L'obiettivo di questa idea progettuale è quello di gettare in chiave metaforica ed esperienziale le basi di una cultura materiale europea dove la metafora è protagonista dell'analisi del contemporaneo per affrontare le principali questioni del fanciullo all'interno della comunità dissolta ed evoluta. Questo conduce al secondo focus progettuale definito dall’allestimento di finestre iconografiche in Pediatria: la fantasia è un modo altro di guardare la realtà, un intreccio per dare contenuti attuali e inclusivi alla “Giornata mondiale del fanciullo” aggiungendo colori operativi a commemorazioni istituzionali, pur necessarie, ma in apparenza lontane dall’interazione con il mondo della vita.

L'ipotesi di programma si presenta con i seguenti pilastri: dieci favole (che affrontano in metafora i bisogni dei bambini), dieci tavole artistiche (rappresentazione sintetica) e una mostra itinerante opera collettiva di autori europei tra cui italiani, portoghesi, sammarinesi (rel-azione), mappe cognitive (interazioni). Nell’insieme il progetto si propone come un percorso di impulso della ricerca medica e sociale, anche con rappresentazioni poetiche, e un e-book di favole contemporanee.
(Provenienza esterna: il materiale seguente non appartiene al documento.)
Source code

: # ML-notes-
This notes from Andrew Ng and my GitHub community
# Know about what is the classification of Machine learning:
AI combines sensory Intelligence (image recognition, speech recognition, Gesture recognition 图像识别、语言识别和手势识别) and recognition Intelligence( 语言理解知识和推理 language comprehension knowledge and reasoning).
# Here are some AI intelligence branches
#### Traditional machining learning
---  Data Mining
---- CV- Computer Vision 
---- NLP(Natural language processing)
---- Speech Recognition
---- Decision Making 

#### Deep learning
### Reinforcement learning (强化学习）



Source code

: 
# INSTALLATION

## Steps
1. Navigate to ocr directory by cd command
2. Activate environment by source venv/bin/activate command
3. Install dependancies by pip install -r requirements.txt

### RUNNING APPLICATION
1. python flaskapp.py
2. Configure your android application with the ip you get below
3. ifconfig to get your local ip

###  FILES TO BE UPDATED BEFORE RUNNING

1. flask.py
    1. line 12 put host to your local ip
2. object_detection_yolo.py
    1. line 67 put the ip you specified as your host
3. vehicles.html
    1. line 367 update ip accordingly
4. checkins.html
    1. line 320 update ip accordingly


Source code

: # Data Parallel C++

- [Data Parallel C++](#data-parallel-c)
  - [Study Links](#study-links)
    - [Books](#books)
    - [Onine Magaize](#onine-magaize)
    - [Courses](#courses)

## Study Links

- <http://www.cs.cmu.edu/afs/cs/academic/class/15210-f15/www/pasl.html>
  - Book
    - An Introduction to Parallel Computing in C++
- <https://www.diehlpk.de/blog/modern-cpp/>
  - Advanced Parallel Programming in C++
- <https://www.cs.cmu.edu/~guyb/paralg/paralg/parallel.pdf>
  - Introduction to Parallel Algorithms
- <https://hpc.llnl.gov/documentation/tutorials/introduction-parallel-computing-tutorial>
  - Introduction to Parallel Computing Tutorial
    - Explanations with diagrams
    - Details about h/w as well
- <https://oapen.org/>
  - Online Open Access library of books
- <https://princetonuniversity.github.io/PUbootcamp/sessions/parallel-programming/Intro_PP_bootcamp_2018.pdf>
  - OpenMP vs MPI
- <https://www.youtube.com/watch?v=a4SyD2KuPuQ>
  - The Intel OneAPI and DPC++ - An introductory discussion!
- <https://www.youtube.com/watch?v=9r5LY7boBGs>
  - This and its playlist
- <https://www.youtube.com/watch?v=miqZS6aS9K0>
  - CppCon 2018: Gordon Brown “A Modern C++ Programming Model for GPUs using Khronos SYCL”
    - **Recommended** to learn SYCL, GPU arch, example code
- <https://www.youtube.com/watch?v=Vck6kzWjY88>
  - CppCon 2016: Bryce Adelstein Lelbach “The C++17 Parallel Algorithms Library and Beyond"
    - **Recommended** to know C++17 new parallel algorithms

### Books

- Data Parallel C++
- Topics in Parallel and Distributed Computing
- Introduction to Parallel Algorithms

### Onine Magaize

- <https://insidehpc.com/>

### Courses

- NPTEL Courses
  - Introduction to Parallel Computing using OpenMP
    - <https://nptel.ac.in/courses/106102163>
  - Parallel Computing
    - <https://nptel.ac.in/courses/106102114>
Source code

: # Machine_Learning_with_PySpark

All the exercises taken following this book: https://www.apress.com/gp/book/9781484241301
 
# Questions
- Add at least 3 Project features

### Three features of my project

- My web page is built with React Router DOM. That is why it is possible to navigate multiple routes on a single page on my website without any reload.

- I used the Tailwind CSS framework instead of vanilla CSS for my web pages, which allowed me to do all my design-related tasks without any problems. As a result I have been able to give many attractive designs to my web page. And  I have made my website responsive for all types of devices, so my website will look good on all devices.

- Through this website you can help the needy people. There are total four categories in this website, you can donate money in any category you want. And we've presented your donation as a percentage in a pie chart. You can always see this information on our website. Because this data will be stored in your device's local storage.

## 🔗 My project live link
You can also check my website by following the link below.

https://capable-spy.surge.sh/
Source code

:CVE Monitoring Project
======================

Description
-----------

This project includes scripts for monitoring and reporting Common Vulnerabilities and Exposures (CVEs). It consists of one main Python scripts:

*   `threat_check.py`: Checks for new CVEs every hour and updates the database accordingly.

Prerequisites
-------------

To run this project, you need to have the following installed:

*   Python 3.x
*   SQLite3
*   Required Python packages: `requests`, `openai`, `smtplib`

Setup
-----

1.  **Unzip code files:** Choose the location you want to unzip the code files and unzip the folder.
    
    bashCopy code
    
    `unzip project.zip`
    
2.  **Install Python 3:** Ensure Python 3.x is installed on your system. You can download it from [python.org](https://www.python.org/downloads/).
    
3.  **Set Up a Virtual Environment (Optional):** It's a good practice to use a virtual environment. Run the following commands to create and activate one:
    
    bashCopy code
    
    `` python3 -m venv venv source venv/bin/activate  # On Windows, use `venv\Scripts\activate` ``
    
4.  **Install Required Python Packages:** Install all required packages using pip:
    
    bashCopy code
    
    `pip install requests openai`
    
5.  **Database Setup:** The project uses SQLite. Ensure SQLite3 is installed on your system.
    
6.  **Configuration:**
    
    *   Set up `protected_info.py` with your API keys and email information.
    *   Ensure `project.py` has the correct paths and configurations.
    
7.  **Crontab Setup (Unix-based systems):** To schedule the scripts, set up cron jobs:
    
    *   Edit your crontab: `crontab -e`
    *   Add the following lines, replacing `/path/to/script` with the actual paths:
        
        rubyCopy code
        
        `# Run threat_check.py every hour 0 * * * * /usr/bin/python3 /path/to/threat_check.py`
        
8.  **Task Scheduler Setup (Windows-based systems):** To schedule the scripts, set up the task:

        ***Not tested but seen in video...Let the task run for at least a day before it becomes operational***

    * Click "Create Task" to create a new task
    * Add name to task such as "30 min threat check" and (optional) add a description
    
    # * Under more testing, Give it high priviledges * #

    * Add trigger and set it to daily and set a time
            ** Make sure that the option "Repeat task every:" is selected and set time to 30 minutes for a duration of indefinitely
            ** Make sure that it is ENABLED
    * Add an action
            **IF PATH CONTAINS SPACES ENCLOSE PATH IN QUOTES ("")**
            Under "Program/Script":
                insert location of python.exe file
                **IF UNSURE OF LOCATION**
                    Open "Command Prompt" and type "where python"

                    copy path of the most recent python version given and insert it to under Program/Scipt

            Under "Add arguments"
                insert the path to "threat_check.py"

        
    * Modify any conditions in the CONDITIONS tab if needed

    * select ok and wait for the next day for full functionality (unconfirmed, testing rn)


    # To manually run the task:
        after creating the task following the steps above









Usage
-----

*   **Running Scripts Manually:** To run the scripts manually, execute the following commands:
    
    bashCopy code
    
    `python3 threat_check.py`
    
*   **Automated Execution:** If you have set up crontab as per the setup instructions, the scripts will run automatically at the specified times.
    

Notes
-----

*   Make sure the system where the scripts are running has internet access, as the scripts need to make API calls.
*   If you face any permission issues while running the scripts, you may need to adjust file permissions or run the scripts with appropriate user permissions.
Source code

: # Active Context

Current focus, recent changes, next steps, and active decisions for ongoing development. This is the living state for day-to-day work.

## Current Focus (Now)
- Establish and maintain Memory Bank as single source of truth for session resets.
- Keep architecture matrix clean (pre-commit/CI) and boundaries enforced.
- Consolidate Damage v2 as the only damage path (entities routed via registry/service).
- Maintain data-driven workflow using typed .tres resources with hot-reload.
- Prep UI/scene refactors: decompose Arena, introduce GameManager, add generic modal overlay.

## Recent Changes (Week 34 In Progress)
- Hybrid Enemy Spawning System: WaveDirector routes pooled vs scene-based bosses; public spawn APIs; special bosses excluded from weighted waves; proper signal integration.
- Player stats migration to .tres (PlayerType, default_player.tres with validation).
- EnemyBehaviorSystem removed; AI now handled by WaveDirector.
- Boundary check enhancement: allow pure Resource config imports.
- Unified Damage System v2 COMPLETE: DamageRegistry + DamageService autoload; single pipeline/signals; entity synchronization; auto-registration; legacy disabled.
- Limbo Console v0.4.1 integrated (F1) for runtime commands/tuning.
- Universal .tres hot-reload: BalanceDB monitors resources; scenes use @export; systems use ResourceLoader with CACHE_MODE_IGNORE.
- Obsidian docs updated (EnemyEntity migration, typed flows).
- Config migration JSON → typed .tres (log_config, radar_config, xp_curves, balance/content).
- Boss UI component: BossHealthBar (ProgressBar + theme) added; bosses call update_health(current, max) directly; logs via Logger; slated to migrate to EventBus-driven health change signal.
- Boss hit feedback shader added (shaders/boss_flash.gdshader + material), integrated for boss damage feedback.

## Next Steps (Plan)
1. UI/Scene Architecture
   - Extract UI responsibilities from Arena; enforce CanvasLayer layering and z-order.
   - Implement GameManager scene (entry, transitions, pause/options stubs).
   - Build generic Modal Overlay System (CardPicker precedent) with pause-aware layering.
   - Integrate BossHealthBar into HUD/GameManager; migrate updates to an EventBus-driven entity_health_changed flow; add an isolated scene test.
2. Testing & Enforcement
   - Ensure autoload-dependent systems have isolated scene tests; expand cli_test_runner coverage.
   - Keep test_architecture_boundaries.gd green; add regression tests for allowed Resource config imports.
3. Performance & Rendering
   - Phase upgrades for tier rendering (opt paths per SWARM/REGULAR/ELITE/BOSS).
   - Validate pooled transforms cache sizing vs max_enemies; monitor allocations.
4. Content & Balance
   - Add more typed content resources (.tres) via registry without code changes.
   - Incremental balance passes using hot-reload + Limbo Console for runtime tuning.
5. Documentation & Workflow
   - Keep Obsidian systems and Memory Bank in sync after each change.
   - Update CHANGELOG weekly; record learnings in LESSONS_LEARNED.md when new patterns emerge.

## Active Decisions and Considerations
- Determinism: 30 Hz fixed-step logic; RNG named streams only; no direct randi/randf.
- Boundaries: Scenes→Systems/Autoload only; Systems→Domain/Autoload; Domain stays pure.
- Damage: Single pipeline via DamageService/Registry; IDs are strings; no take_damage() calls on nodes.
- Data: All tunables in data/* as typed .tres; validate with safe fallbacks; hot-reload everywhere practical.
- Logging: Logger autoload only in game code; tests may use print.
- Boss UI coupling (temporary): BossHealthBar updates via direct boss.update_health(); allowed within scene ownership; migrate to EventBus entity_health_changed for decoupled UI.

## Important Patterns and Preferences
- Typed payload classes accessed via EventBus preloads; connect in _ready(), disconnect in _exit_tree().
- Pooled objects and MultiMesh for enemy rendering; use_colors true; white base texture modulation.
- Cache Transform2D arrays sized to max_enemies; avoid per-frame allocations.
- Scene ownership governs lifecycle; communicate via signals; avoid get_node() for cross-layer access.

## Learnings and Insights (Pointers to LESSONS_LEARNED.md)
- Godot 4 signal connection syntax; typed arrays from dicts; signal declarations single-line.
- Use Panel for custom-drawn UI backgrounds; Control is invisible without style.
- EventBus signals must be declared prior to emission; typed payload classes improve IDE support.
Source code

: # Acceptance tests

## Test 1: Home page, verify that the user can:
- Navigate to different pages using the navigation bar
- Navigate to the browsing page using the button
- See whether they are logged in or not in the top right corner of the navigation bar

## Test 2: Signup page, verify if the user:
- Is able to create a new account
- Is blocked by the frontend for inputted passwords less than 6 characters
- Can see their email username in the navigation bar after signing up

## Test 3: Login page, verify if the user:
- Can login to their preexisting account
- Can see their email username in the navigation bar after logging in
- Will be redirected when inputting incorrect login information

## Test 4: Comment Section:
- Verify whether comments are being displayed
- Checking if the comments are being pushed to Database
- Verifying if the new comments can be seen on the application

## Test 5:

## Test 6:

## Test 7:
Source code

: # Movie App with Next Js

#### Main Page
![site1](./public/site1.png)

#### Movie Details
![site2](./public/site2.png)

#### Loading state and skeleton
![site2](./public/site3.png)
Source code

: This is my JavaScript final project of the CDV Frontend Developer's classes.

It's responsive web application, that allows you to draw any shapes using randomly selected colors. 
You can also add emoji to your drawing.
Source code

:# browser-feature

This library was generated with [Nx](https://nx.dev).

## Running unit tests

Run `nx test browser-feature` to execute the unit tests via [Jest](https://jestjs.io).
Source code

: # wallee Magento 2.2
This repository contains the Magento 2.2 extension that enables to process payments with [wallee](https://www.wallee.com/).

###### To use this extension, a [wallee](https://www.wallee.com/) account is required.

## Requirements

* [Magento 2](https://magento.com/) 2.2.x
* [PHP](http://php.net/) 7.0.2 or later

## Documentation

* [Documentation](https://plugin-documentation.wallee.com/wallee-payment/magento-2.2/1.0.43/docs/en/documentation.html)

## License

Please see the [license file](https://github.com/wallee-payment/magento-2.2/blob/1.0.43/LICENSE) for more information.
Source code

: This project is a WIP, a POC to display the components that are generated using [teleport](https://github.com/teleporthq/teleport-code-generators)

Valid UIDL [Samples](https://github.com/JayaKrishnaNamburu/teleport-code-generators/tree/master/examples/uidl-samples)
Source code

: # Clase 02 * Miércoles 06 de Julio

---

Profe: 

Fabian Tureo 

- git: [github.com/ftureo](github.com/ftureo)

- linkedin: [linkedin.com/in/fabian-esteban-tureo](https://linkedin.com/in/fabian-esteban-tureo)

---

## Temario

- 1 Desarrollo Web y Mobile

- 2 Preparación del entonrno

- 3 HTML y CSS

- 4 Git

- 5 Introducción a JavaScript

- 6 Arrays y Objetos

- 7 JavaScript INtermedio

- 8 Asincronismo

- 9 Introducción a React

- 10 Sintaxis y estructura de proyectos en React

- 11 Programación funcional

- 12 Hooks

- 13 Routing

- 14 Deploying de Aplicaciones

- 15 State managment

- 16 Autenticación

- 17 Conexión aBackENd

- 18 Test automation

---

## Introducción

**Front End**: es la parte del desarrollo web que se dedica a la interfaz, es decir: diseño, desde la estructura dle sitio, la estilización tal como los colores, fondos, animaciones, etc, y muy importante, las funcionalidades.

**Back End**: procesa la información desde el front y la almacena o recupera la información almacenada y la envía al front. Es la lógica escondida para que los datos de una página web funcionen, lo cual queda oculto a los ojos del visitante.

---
Un processo narrato quindi, che attraversa la logica fantastica e personaggi verosimili per attivare il desiderio di conoscenza. Si cercherà, per questa via, di dare avvio anche a un progetto europeo sulla favola contemporanea per disegnare il futuro e rappresentare come l’esperienza educativa, nelle storie, nell’infanzia, sia insostituibile tanto che, senza di essa, gli adulti non sarebbero in grado di apprendere nessun linguaggio sociale.

La questione non passerà inosservata mettendo a contatto immaginari e strumenti: pediatrici ed educativi, psicologici e narrativi. Del resto anche i bambini amano giocare con delle tracce immaginifiche per mettere alla prova la realtà. Per loro è un modo rilevante di imparare a stare in maniera adattiva nel mondo. Per noi una prospettiva di “vita speranzosa” sta nello stupore e nella fantasia di cui il piccolo è l’interprete naturale. Per accedere a questo universo utopico occorre interagire con lo “spirito dell’infanzia”. Aprendosi al piacere del gioco e del gratuito, dell’invenzione, dell’amore senza ritorno. Smascherando la “coazione a superare”, così presente nella storia del potere e intrisa di conformismo, apatia, menzogna, nonché di ricorrenza ossessiva del proprio vantaggio.